Let f(x, y, z) = 0 be the equation to the given surface; (X - \alpha)^2 + (Y - \beta)^2 + (Z - \gamma)^2 = R^2 the equation to the sphere of which the section has a contact of the second order with

the given surface at the point whose co-ordinates are x, y, z.

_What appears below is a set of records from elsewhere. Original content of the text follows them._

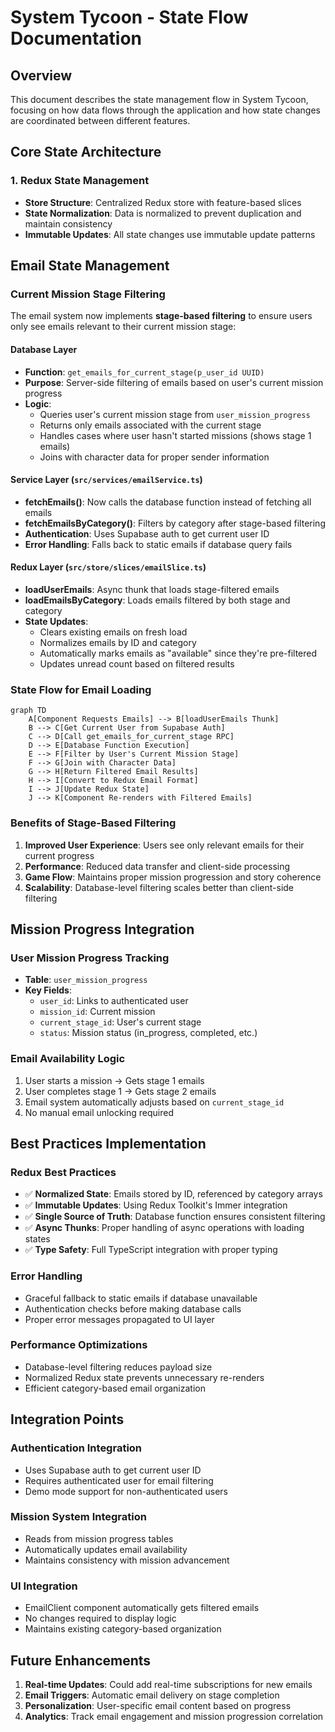 # System Tycoon - State Flow Documentation

## Overview
This document describes the state management flow in System Tycoon, focusing on how data flows through the application and how state changes are coordinated between different features.

## Core State Architecture

### 1. Redux State Management
- **Store Structure**: Centralized Redux store with feature-based slices
- **State Normalization**: Data is normalized to prevent duplication and maintain consistency
- **Immutable Updates**: All state changes use immutable update patterns

## Email State Management

### Current Mission Stage Filtering
The email system now implements **stage-based filtering** to ensure users only see emails relevant to their current mission stage:

#### Database Layer
- **Function**: `get_emails_for_current_stage(p_user_id UUID)`
- **Purpose**: Server-side filtering of emails based on user's current mission progress
- **Logic**: 
  - Queries user's current mission stage from `user_mission_progress`
  - Returns only emails associated with the current stage
  - Handles cases where user hasn't started missions (shows stage 1 emails)
  - Joins with character data for proper sender information

#### Service Layer (`src/services/emailService.ts`)
- **fetchEmails()**: Now calls the database function instead of fetching all emails
- **fetchEmailsByCategory()**: Filters by category after stage-based filtering
- **Authentication**: Uses Supabase auth to get current user ID
- **Error Handling**: Falls back to static emails if database query fails

#### Redux Layer (`src/store/slices/emailSlice.ts`)
- **loadUserEmails**: Async thunk that loads stage-filtered emails
- **loadEmailsByCategory**: Loads emails filtered by both stage and category
- **State Updates**: 
  - Clears existing emails on fresh load
  - Normalizes emails by ID and category
  - Automatically marks emails as "available" since they're pre-filtered
  - Updates unread count based on filtered results

### State Flow for Email Loading

```mermaid
graph TD
    A[Component Requests Emails] --> B[loadUserEmails Thunk]
    B --> C[Get Current User from Supabase Auth]
    C --> D[Call get_emails_for_current_stage RPC]
    D --> E[Database Function Execution]
    E --> F[Filter by User's Current Mission Stage]
    F --> G[Join with Character Data]
    G --> H[Return Filtered Email Results]
    H --> I[Convert to Redux Email Format]
    I --> J[Update Redux State]
    J --> K[Component Re-renders with Filtered Emails]
```

### Benefits of Stage-Based Filtering

1. **Improved User Experience**: Users see only relevant emails for their current progress
2. **Performance**: Reduced data transfer and client-side processing
3. **Game Flow**: Maintains proper mission progression and story coherence
4. **Scalability**: Database-level filtering scales better than client-side filtering

## Mission Progress Integration

### User Mission Progress Tracking
- **Table**: `user_mission_progress`
- **Key Fields**: 
  - `user_id`: Links to authenticated user
  - `mission_id`: Current mission
  - `current_stage_id`: User's current stage
  - `status`: Mission status (in_progress, completed, etc.)

### Email Availability Logic
1. User starts a mission → Gets stage 1 emails
2. User completes stage 1 → Gets stage 2 emails  
3. Email system automatically adjusts based on `current_stage_id`
4. No manual email unlocking required

## Best Practices Implementation

### Redux Best Practices
- ✅ **Normalized State**: Emails stored by ID, referenced by category arrays
- ✅ **Immutable Updates**: Using Redux Toolkit's Immer integration
- ✅ **Single Source of Truth**: Database function ensures consistent filtering
- ✅ **Async Thunks**: Proper handling of async operations with loading states
- ✅ **Type Safety**: Full TypeScript integration with proper typing

### Error Handling
- Graceful fallback to static emails if database unavailable
- Authentication checks before making database calls
- Proper error messages propagated to UI layer

### Performance Optimizations
- Database-level filtering reduces payload size
- Normalized Redux state prevents unnecessary re-renders
- Efficient category-based email organization

## Integration Points

### Authentication Integration
- Uses Supabase auth to get current user ID
- Requires authenticated user for email filtering
- Demo mode support for non-authenticated users

### Mission System Integration
- Reads from mission progress tables
- Automatically updates email availability
- Maintains consistency with mission advancement

### UI Integration
- EmailClient component automatically gets filtered emails
- No changes required to display logic
- Maintains existing category-based organization

## Future Enhancements

1. **Real-time Updates**: Could add real-time subscriptions for new emails
2. **Email Triggers**: Automatic email delivery on stage completion
3. **Personalization**: User-specific email content based on progress
4. **Analytics**: Track email engagement and mission progression correlation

Let z_1, Z_1 be the ordinates of points in the common section of the two surfaces near their point of contact; then at the point in the curve of which the co-ordinates are x+h, y+k, we have

z_1 = z + \frac{dz}{dx}h + \frac{dz}{dy}k + \frac{1}{2} \left( \frac{d^2z}{dx^2}h^2 + 2\frac{d^2z}{dx dy}hk + \frac{d^2z}{dy^2}k^2 \right) + \dots = z + \frac{dz}{dx}h + \frac{dz}{dy}k + \frac{h^2}{2} \left( \frac{d^2z}{dx^2} + 2m \frac{d^2z}{dx dy} + m^2 \frac{d^2z}{dy^2} \right) + \dots

and at the corresponding point in the circle,

Z_1 = Z + \frac{dZ}{dx}h + \frac{dZ}{dy}k + \frac{h^2}{2} \left( \frac{d^2Z}{dx^2} + 2m \frac{d^2Z}{dx dy} + m^2 \frac{d^2Z}{dy^2} \right) + \dots

But the requirement for a contact of the second order is, that to the extent of h^2 these two expressions shall be coincident.

The conditions to be fulfilled are, therefore,

\frac{dZ}{dx} = \frac{dz}{dx} \dots \dots \dots (1)
\frac{dZ}{dy} = \frac{dz}{dy} \dots \dots \dots (2)
\frac{d^2Z}{dx^2} - \frac{d^2z}{dx^2} + 2m \left( \frac{d^2Z}{dx dy} - \frac{d^2z}{dx dy} \right) + m^2 \left( \frac{d^2Z}{dy^2} - \frac{d^2z}{dy^2} \right) = 0 \dots \dots (3)

63. PROP. VI.—To find the radius of curvature and the co-ordinates of the centre of a normal section.

By differentiation, we obtain from the equation to the sphere of which the section of the normal plane is the circle of curvature

(X - \alpha)^2 + (Y - \beta)^2 + (Z - \gamma)^2 = R^2 \dots \dots \dots (1)
X - \alpha + (Z - \gamma) \frac{dZ}{dX} = 0 \dots \dots \dots (2)
Y - \beta + (Z - \gamma) \frac{dZ}{dY} = 0 \dots \dots \dots (3)
1 + \left( \frac{dZ}{dX} \right)^2 + (Z - \gamma) \frac{d^2Z}{dX^2} = 0 \dots \dots \dots (4)
\frac{dZ}{dX} \frac{dZ}{dY} + (Z - \gamma) \frac{d^2Z}{dX dY} = 0 \dots \dots \dots (5)
1 + \left( \frac{dZ}{dY} \right)^2 + (Z - \gamma) \frac{d^2Z}{dY^2} = 0 \dots \dots \dots (6)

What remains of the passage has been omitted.